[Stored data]
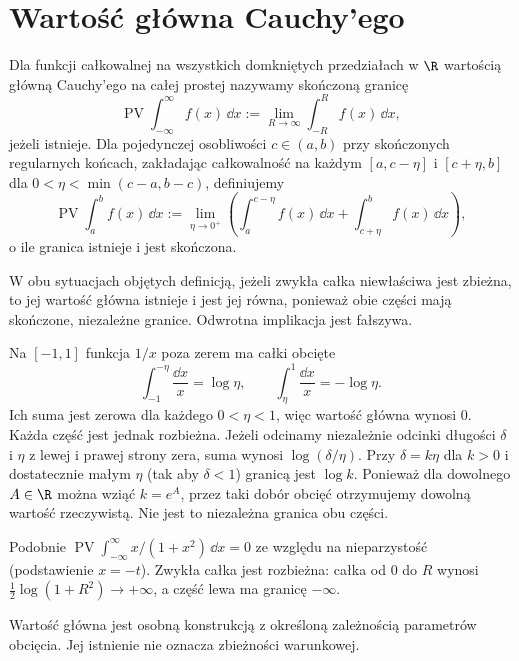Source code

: \section{Wartość główna Cauchy'ego}
\begin{definicja}
\label{ma1:def:cauchy-principal-value}
Dla funkcji całkowalnej na wszystkich domkniętych przedziałach w $\R$ wartością główną Cauchy'ego na całej prostej nazywamy skończoną granicę
\[
 \operatorname{PV}\int_{-\infty}^{\infty}f(x)\,\dd x
 :=\lim_{R\to\infty}\int_{-R}^R f(x)\,\dd x,
\]
jeżeli istnieje. Dla pojedynczej osobliwości $c\in(a,b)$ przy skończonych regularnych końcach, zakładając całkowalność na każdym $[a,c-\eta]$ i $[c+\eta,b]$ dla $0<\eta<\min(c-a,b-c)$, definiujemy
\[
 \operatorname{PV}\int_a^b f(x)\,\dd x
 :=\lim_{\eta\to0^+}\left(
 \int_a^{c-\eta}f(x)\,\dd x+\int_{c+\eta}^b f(x)\,\dd x\right),
\]
o ile granica istnieje i jest skończona.
\end{definicja}
W obu sytuacjach objętych definicją, jeżeli zwykła całka niewłaściwa jest zbieżna, to jej wartość główna istnieje i jest jej równa, ponieważ obie części mają skończone, niezależne granice. Odwrotna implikacja jest fałszywa.
\begin{przyklad}
\label{ma1:ex:principal-value-counterexamples}
Na $[-1,1]$ funkcja $1/x$ poza zerem ma całki obcięte
\[
 \int_{-1}^{-\eta}\frac{\dd x}{x}=\log\eta,\qquad
 \int_\eta^1\frac{\dd x}{x}=-\log\eta.
\]
Ich suma jest zerowa dla każdego $0<\eta<1$, więc wartość główna wynosi $0$. Każda część jest jednak rozbieżna. Jeżeli odcinamy niezależnie odcinki długości $\delta$ i $\eta$ z lewej i prawej strony zera, suma wynosi $\log(\delta/\eta)$. Przy $\delta=k\eta$ dla $k>0$ i dostatecznie małym $\eta$ (tak aby $\delta<1$) granicą jest $\log k$. Ponieważ dla dowolnego $A\in\R$ można wziąć $k=e^A$, przez taki dobór obcięć otrzymujemy dowolną wartość rzeczywistą. Nie jest to niezależna granica obu części.

Podobnie $\operatorname{PV}\int_{-\infty}^{\infty}x/(1+x^2)\,\dd x=0$ ze względu na nieparzystość (podstawienie $x=-t$). Zwykła całka jest rozbieżna: całka od $0$ do $R$ wynosi $\tfrac12\log(1+R^2)\to+\infty$, a część lewa ma granicę $-\infty$.
\end{przyklad}
Wartość główna jest osobną konstrukcją z określoną zależnością parametrów obcięcia. Jej istnienie nie oznacza zbieżności warunkowej.

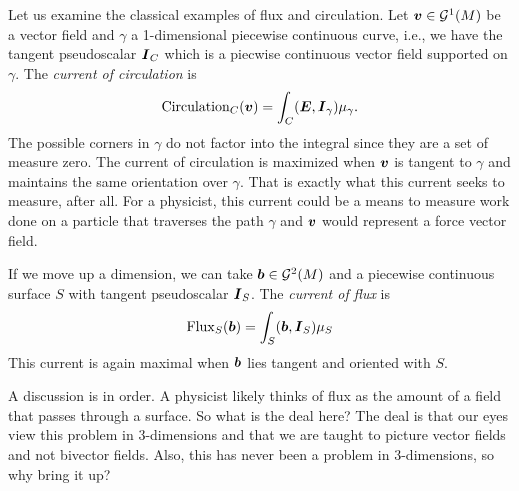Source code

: \documentclass{article}
\begin{document}
Let us examine the classical examples of flux and circulation. Let $\boldsymbol{v}\in \mathcal{G}^1(M)$ be a vector field and $\gamma$ a 1-dimensional piecewise continuous curve, i.e., we have the tangent pseudoscalar $\boldsymbol{I}_C$ which is a piecwise continuous vector field supported on $\gamma$. The \emph{current of circulation} is
\begin{equation}
\label{eq:circulation_current}
    \mathrm{Circulation}_C(\boldsymbol{v}) = \int_C (\boldsymbol{E}, \boldsymbol{I}_\gamma) \mu_\gamma.
\end{equation}
The possible corners in $\gamma$ do not factor into the integral since they are a set of measure zero. The current of circulation is maximized when $\boldsymbol{v}$ is tangent to $\gamma$ and maintains the same orientation over $\gamma$. That is exactly what this current seeks to measure, after all. For a physicist, this current could be a means to measure work done on a particle that traverses the path $\gamma$ and $\boldsymbol{v}$ would represent a force vector field.

If we move up a dimension, we can take $\boldsymbol{b}\in \mathcal{G}^2(M)$ and a piecewise continuous surface $S$ with tangent pseudoscalar $\boldsymbol{I}_S$. The \emph{current of flux} is
\begin{equation}
\label{eq:flux_motivation}
    \mathrm{Flux}_S(\boldsymbol{b}) = \int_S (\boldsymbol{b},\boldsymbol{I}_S) \mu_S
\end{equation}
This current is again maximal when $\boldsymbol{b}$ lies tangent and oriented with $S$. 

A discussion is in order. A physicist likely thinks of flux as the amount of a field that passes through a surface. So what is the deal here? The deal is that our eyes view this problem in 3-dimensions and that we are taught to picture vector fields and not bivector fields. Also, this has never been a problem in 3-dimensions, so why bring it up?
\end{document}

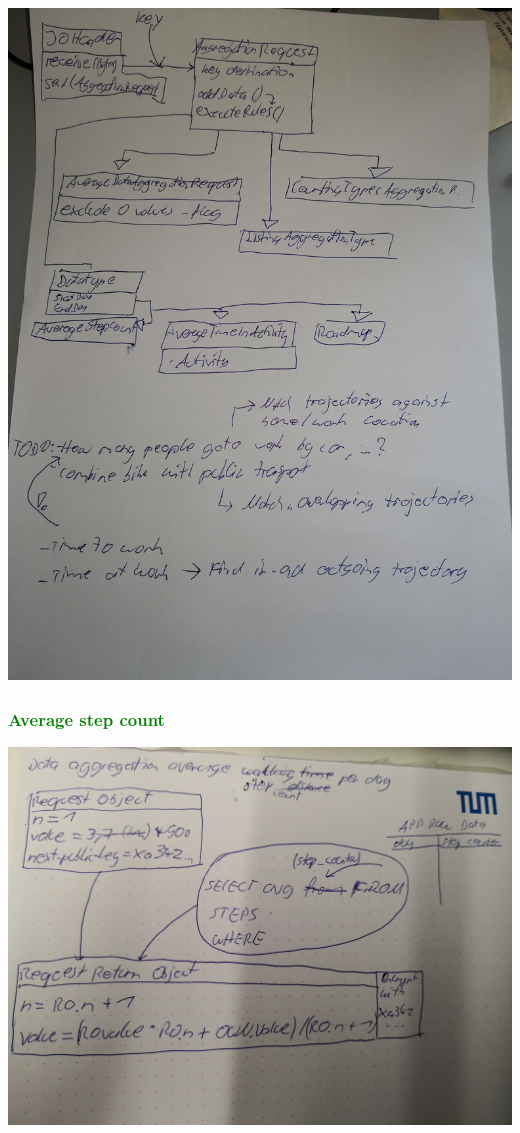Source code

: \includegraphics[width=\textwidth]{data/class-diagram-data-aggregation-requests.jpg}

\subsubsection{\textcolor{green}{Average step count}}
\includegraphics[width=\textwidth]{data/data-aggregation-average-step.jpg}

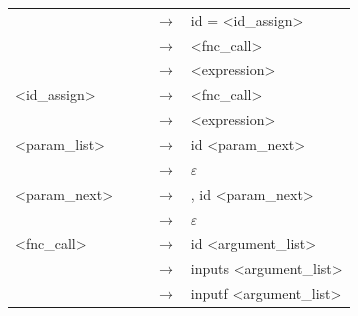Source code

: \documentclass[a4paper, 11pt]{article}
\begin{document}
\begin{table}[!ht]
\begin{tabular}{lllll}
                                        &  &  & $\rightarrow$ & id = \textless{}id\_assign\textgreater{}                                                                                         \\
                                        &  &  & $\rightarrow$ & \textless{}fnc\_call\textgreater{}                                                                                               \\
                                        &  &  & $\rightarrow$ & \textless{}expression\textgreater{}                                                                                              \\
\textless{}id\_assign\textgreater{}     &  &  & $\rightarrow$ & \textless{}fnc\_call\textgreater{}                                                                                               \\
                                        &  &  & $\rightarrow$ & \textless{}expression\textgreater{}                                                                                              \\
\textless{}param\_list\textgreater{}    &  &  & $\rightarrow$ & id \textless{}param\_next\textgreater{}                                                                                          \\
                                        &  &  & $\rightarrow$ & $\varepsilon$                                                                                                                    \\
\textless{}param\_next\textgreater{}    &  &  & $\rightarrow$ & , id \textless{}param\_next\textgreater{}                                                                                        \\
                                        &  &  & $\rightarrow$ & $\varepsilon$                                                                                                                    \\
\textless{}fnc\_call\textgreater{}      &  &  & $\rightarrow$ & id \textless{}argument\_list\textgreater{}                                                                                       \\
                                        &  &  & $\rightarrow$ & inputs \textless{}argument\_list\textgreater{}                                                                                   \\
                                        &  &  & $\rightarrow$ & inputf \textless{}argument\_list\textgreater{}                                                                                   \\

\end{tabular}
\end{table}
\end{document}
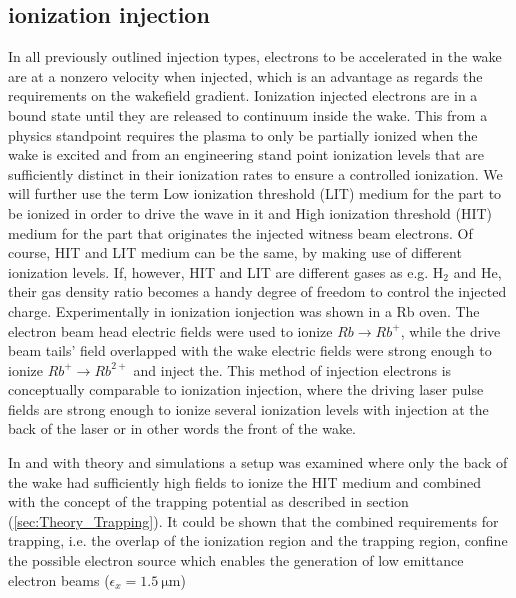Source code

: \subsection{ionization injection}
In all previously outlined injection types, electrons to be accelerated in the wake are at a nonzero velocity when injected, which is an advantage as regards the requirements on the wakefield gradient. Ionization injected electrons are in a bound state until they are released to continuum inside the wake. This from a physics standpoint requires the plasma to only be partially ionized when the wake is excited and from an engineering stand point ionization levels that are sufficiently distinct in their ionization rates to ensure a controlled ionization. We will further use the term Low ionization threshold (LIT) medium for the part to be ionized in order to drive the wave in it and High ionization threshold (HIT) medium for the part that originates the injected witness beam electrons. Of course, HIT and LIT medium can be the same, by making use of different ionization levels. If, however, HIT and LIT are different gases as e.g. H$_2$ and He, their gas density ratio becomes a handy degree of freedom to control the injected charge.
Experimentally in \cite{Navid_distributed_PRL} ionization ionjection was shown in a Rb oven. The electron beam head electric fields were used to ionize $Rb\rightarrow Rb^+$, while the drive beam tails' field overlapped with the wake electric fields were strong enough to ionize $Rb^+ \rightarrow Rb^{2+}$ and inject the. This method of injection electrons is conceptually comparable to ionization injection, where the driving laser pulse fields are strong enough to ionize several ionization levels with injection at the back of the laser or in other words the front of the wake\cite{Pak_Ion_InjectionPRL2010}.

In \cite{Ossa_Rake_PRL2013} and \cite{MartinezdelaOssa2014231} with theory and simulations a setup was examined where only the back of the wake had sufficiently high fields to ionize the HIT medium and combined with the concept of the trapping potential as described in section (\ref{sec:Theory_Trapping}). It could be shown that the combined requirements for trapping, i.e. the overlap of the ionization region and the trapping region, confine the possible electron source which enables the generation of low emittance electron beams ($\epsilon_x=1.5\ \mathrm{\mu m}$)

**HOW TO COMPLETE THIS TASK:**
What you return should be the entries from above, unchanged and without their images.

**ANSWER FOR THIS EXERCISE:**
Source code

: \section{Wartość główna Cauchy'ego}
\begin{definicja}
\label{ma1:def:cauchy-principal-value}
Dla funkcji całkowalnej na wszystkich domkniętych przedziałach w $\R$ wartością główną Cauchy'ego na całej prostej nazywamy skończoną granicę
\[
 \operatorname{PV}\int_{-\infty}^{\infty}f(x)\,\dd x
 :=\lim_{R\to\infty}\int_{-R}^R f(x)\,\dd x,
\]
jeżeli istnieje. Dla pojedynczej osobliwości $c\in(a,b)$ przy skończonych regularnych końcach, zakładając całkowalność na każdym $[a,c-\eta]$ i $[c+\eta,b]$ dla $0<\eta<\min(c-a,b-c)$, definiujemy
\[
 \operatorname{PV}\int_a^b f(x)\,\dd x
 :=\lim_{\eta\to0^+}\left(
 \int_a^{c-\eta}f(x)\,\dd x+\int_{c+\eta}^b f(x)\,\dd x\right),
\]
o ile granica istnieje i jest skończona.
\end{definicja}
W obu sytuacjach objętych definicją, jeżeli zwykła całka niewłaściwa jest zbieżna, to jej wartość główna istnieje i jest jej równa, ponieważ obie części mają skończone, niezależne granice. Odwrotna implikacja jest fałszywa.
\begin{przyklad}
\label{ma1:ex:principal-value-counterexamples}
Na $[-1,1]$ funkcja $1/x$ poza zerem ma całki obcięte
\[
 \int_{-1}^{-\eta}\frac{\dd x}{x}=\log\eta,\qquad
 \int_\eta^1\frac{\dd x}{x}=-\log\eta.
\]
Ich suma jest zerowa dla każdego $0<\eta<1$, więc wartość główna wynosi $0$. Każda część jest jednak rozbieżna. Jeżeli odcinamy niezależnie odcinki długości $\delta$ i $\eta$ z lewej i prawej strony zera, suma wynosi $\log(\delta/\eta)$. Przy $\delta=k\eta$ dla $k>0$ i dostatecznie małym $\eta$ (tak aby $\delta<1$) granicą jest $\log k$. Ponieważ dla dowolnego $A\in\R$ można wziąć $k=e^A$, przez taki dobór obcięć otrzymujemy dowolną wartość rzeczywistą. Nie jest to niezależna granica obu części.

Podobnie $\operatorname{PV}\int_{-\infty}^{\infty}x/(1+x^2)\,\dd x=0$ ze względu na nieparzystość (podstawienie $x=-t$). Zwykła całka jest rozbieżna: całka od $0$ do $R$ wynosi $\tfrac12\log(1+R^2)\to+\infty$, a część lewa ma granicę $-\infty$.
\end{przyklad}
Wartość główna jest osobną konstrukcją z określoną zależnością parametrów obcięcia. Jej istnienie nie oznacza zbieżności warunkowej.

Source code

: \documentclass{article}
\begin{document}
Let us examine the classical examples of flux and circulation. Let $\boldsymbol{v}\in \mathcal{G}^1(M)$ be a vector field and $\gamma$ a 1-dimensional piecewise continuous curve, i.e., we have the tangent pseudoscalar $\boldsymbol{I}_C$ which is a piecwise continuous vector field supported on $\gamma$. The \emph{current of circulation} is
\begin{equation}
\label{eq:circulation_current}
    \mathrm{Circulation}_C(\boldsymbol{v}) = \int_C (\boldsymbol{E}, \boldsymbol{I}_\gamma) \mu_\gamma.
\end{equation}
The possible corners in $\gamma$ do not factor into the integral since they are a set of measure zero. The current of circulation is maximized when $\boldsymbol{v}$ is tangent to $\gamma$ and maintains the same orientation over $\gamma$. That is exactly what this current seeks to measure, after all. For a physicist, this current could be a means to measure work done on a particle that traverses the path $\gamma$ and $\boldsymbol{v}$ would represent a force vector field.

If we move up a dimension, we can take $\boldsymbol{b}\in \mathcal{G}^2(M)$ and a piecewise continuous surface $S$ with tangent pseudoscalar $\boldsymbol{I}_S$. The \emph{current of flux} is
\begin{equation}
\label{eq:flux_motivation}
    \mathrm{Flux}_S(\boldsymbol{b}) = \int_S (\boldsymbol{b},\boldsymbol{I}_S) \mu_S
\end{equation}
This current is again maximal when $\boldsymbol{b}$ lies tangent and oriented with $S$. 

A discussion is in order. A physicist likely thinks of flux as the amount of a field that passes through a surface. So what is the deal here? The deal is that our eyes view this problem in 3-dimensions and that we are taught to picture vector fields and not bivector fields. Also, this has never been a problem in 3-dimensions, so why bring it up?
\end{document}

Source code

: \includegraphics[width=\textwidth]{data/class-diagram-data-aggregation-requests.jpg}

\subsubsection{\textcolor{green}{Average step count}}
\includegraphics[width=\textwidth]{data/data-aggregation-average-step.jpg}

Source code

: \documentclass[a4paper, 11pt]{article}
\begin{document}
\begin{table}[!ht]
\begin{tabular}{lllll}
                                        &  &  & $\rightarrow$ & id = \textless{}id\_assign\textgreater{}                                                                                         \\
                                        &  &  & $\rightarrow$ & \textless{}fnc\_call\textgreater{}                                                                                               \\
                                        &  &  & $\rightarrow$ & \textless{}expression\textgreater{}                                                                                              \\
\textless{}id\_assign\textgreater{}     &  &  & $\rightarrow$ & \textless{}fnc\_call\textgreater{}                                                                                               \\
                                        &  &  & $\rightarrow$ & \textless{}expression\textgreater{}                                                                                              \\
\textless{}param\_list\textgreater{}    &  &  & $\rightarrow$ & id \textless{}param\_next\textgreater{}                                                                                          \\
                                        &  &  & $\rightarrow$ & $\varepsilon$                                                                                                                    \\
\textless{}param\_next\textgreater{}    &  &  & $\rightarrow$ & , id \textless{}param\_next\textgreater{}                                                                                        \\
                                        &  &  & $\rightarrow$ & $\varepsilon$                                                                                                                    \\
\textless{}fnc\_call\textgreater{}      &  &  & $\rightarrow$ & id \textless{}argument\_list\textgreater{}                                                                                       \\
                                        &  &  & $\rightarrow$ & inputs \textless{}argument\_list\textgreater{}                                                                                   \\
                                        &  &  & $\rightarrow$ & inputf \textless{}argument\_list\textgreater{}                                                                                   \\

\end{tabular}
\end{table}
\end{document}
Source code

: \subsection{ionization injection}
In all previously outlined injection types, electrons to be accelerated in the wake are at a nonzero velocity when injected, which is an advantage as regards the requirements on the wakefield gradient. Ionization injected electrons are in a bound state until they are released to continuum inside the wake. This from a physics standpoint requires the plasma to only be partially ionized when the wake is excited and from an engineering stand point ionization levels that are sufficiently distinct in their ionization rates to ensure a controlled ionization. We will further use the term Low ionization threshold (LIT) medium for the part to be ionized in order to drive the wave in it and High ionization threshold (HIT) medium for the part that originates the injected witness beam electrons. Of course, HIT and LIT medium can be the same, by making use of different ionization levels. If, however, HIT and LIT are different gases as e.g. H$_2$ and He, their gas density ratio becomes a handy degree of freedom to control the injected charge.
Experimentally in \cite{Navid_distributed_PRL} ionization ionjection was shown in a Rb oven. The electron beam head electric fields were used to ionize $Rb\rightarrow Rb^+$, while the drive beam tails' field overlapped with the wake electric fields were strong enough to ionize $Rb^+ \rightarrow Rb^{2+}$ and inject the. This method of injection electrons is conceptually comparable to ionization injection, where the driving laser pulse fields are strong enough to ionize several ionization levels with injection at the back of the laser or in other words the front of the wake\cite{Pak_Ion_InjectionPRL2010}.

In \cite{Ossa_Rake_PRL2013} and \cite{MartinezdelaOssa2014231} with theory and simulations a setup was examined where only the back of the wake had sufficiently high fields to ionize the HIT medium and combined with the concept of the trapping potential as described in section (\ref{sec:Theory_Trapping}). It could be shown that the combined requirements for trapping, i.e. the overlap of the ionization region and the trapping region, confine the possible electron source which enables the generation of low emittance electron beams ($\epsilon_x=1.5\ \mathrm{\mu m}$)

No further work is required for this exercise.